1) I installed the driver for my Ralink (downloaded the 2009_0612_RT3090_Linux_STA_V2.1.0.0_DPO driver source) seems to work  :Smile: 

2) ifconfig -a

```
eth0      Link encap:Ethernet  HWaddr 00:01:c0:05:c2:25  

          inet addr:192.168.1.19  Bcast:192.168.1.255  Mask:255.255.255.0

          inet6 addr: fe80::201:c0ff:fe05:c225/64 Scope:Link

          UP BROADCAST RUNNING MULTICAST  MTU:1500  Metric:1

          RX packets:41202 errors:0 dropped:0 overruns:0 frame:0

          TX packets:27059 errors:0 dropped:0 overruns:0 carrier:0

          collisions:0 txqueuelen:1000 

          RX bytes:45859686 (43.7 MiB)  TX bytes:2933665 (2.7 MiB)

          Interrupt:16 Base address:0x2000 

lo        Link encap:Local Loopback  

          inet addr:127.0.0.1  Mask:255.0.0.0

          inet6 addr: ::1/128 Scope:Host

          UP LOOPBACK RUNNING  MTU:16436  Metric:1

          RX packets:0 errors:0 dropped:0 overruns:0 frame:0

          TX packets:0 errors:0 dropped:0 overruns:0 carrier:0

          collisions:0 txqueuelen:0 

          RX bytes:0 (0.0 B)  TX bytes:0 (0.0 B)

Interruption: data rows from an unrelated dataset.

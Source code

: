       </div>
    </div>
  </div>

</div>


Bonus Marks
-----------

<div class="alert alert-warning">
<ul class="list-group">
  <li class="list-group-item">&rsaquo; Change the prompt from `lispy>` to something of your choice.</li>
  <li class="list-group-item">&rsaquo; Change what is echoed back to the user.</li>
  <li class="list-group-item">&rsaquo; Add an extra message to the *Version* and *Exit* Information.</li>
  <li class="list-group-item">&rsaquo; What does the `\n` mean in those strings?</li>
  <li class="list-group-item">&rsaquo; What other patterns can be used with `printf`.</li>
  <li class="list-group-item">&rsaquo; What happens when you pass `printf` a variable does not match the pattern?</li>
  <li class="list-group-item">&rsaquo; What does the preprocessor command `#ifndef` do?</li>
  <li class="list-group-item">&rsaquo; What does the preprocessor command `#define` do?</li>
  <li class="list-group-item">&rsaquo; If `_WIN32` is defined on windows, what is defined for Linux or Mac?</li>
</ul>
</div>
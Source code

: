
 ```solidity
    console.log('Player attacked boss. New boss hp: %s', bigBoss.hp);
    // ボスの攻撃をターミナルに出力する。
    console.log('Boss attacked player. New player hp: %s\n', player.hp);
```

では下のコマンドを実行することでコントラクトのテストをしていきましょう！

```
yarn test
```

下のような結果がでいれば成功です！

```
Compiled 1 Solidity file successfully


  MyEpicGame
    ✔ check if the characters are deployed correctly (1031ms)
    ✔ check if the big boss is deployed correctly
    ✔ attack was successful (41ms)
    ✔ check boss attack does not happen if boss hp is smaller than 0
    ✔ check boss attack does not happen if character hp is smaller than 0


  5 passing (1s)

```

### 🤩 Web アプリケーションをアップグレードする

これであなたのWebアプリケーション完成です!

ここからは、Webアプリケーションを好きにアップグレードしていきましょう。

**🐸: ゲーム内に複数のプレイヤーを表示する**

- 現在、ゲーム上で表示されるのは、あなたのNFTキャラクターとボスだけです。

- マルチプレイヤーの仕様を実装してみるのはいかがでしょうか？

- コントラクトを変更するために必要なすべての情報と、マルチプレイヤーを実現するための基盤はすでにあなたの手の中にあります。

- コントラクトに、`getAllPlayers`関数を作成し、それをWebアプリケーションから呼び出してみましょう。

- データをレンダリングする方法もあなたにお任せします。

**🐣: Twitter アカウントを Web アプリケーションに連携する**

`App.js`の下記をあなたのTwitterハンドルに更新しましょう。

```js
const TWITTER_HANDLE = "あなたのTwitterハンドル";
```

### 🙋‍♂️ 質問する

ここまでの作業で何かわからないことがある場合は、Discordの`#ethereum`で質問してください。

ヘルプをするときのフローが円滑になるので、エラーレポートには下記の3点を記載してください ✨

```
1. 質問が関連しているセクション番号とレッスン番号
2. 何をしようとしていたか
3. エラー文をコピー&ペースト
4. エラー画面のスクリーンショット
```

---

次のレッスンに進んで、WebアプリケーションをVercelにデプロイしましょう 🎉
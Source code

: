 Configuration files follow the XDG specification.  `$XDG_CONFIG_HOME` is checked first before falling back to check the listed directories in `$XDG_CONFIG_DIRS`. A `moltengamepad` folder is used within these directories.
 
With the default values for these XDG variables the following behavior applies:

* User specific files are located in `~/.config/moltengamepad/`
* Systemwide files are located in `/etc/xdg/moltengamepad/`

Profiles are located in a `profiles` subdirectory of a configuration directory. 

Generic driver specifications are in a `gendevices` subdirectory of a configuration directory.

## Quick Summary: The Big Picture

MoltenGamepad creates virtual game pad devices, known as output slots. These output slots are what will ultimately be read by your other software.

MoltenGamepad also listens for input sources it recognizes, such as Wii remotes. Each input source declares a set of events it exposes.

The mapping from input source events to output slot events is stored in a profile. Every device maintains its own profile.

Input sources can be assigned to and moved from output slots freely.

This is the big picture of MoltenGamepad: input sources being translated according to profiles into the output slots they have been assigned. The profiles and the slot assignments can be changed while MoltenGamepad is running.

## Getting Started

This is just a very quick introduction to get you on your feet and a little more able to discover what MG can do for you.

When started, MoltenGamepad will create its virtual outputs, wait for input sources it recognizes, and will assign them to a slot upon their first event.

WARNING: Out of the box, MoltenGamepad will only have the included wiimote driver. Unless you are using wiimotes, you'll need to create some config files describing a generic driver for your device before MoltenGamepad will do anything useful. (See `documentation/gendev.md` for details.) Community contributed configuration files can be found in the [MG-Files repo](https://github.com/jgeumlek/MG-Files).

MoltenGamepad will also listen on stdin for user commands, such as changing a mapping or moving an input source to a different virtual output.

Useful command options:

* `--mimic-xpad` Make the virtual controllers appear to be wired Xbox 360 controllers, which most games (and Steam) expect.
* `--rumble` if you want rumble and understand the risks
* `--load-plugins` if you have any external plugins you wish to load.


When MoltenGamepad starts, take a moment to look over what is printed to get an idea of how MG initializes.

ra0       Link encap:Ethernet  HWaddr 00:00:00:00:00:00  

          BROADCAST MULTICAST  MTU:1500  Metric:1

          RX packets:0 errors:0 dropped:0 overruns:0 frame:0

          TX packets:0 errors:0 dropped:0 overruns:0 carrier:0

          collisions:0 txqueuelen:1000 

          RX bytes:0 (0.0 B)  TX bytes:0 (0.0 B)

          Interrupt:17 

```

/etc/conf.d/net

```

modules="wpa_supplicant"

wpa_supplicant_ra0="-Dwext"

config_ra0="dhcp"

config_eth0="dhcp"

dhcp_eth0="nontp" 

```

/etc/wpa_supplicant/wpa_supplicant.conf

```
ctrl_interface=/var/run/wpa_supplicant

ctrl_interface_group=0

#wpa_supplicant_ra0="-Drt3090sta"

ap_scan=1

network={

   ssid="myrouter"

   #key_mgmt-WPA-PSK

   pairwise=CCMP

   group=CCMP

   proto=RSN

   psk=9c8b27977aac392afe3fffee0dd513e3b174fdb6466f99d4c7662e1b2e85e184

}

```

I've no idea what to put in wpa_supplicant.conf, so I can connect with my router which uses 'WPA2'

For example, if I do

```
# /etc/init.d/net.ra0 start

 * Caching service dependencies ...                                                                                                                                                                                                                                          [ ok ]

 * Starting ra0

SIOCSIFFLAGS: Operation not permitted

SIOCSIFFLAGS: Operation not permitted

 *   Starting wpa_supplicant on ra0 ...

SIOCSIFFLAGS: Operation not permitted

SIOCSIFFLAGS: Operation not permitted

Could not set interface 'ra0' UP                                                                                                                                                                                                                                             [ ok ]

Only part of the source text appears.